-- Opening Marker --
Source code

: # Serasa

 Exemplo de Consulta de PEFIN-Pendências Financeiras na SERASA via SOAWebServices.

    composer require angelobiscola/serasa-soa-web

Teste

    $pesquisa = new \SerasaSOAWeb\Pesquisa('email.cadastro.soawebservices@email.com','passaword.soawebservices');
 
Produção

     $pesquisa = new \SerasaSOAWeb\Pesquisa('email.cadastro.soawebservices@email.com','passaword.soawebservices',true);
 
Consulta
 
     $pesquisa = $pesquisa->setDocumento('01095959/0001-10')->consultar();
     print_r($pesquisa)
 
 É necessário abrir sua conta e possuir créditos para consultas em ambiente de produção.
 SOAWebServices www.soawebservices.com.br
-- Closing Marker --
PROBLEM => A bare number is expected: how many lines above contain the word "cadastro"?

TASK OUTPUT => 2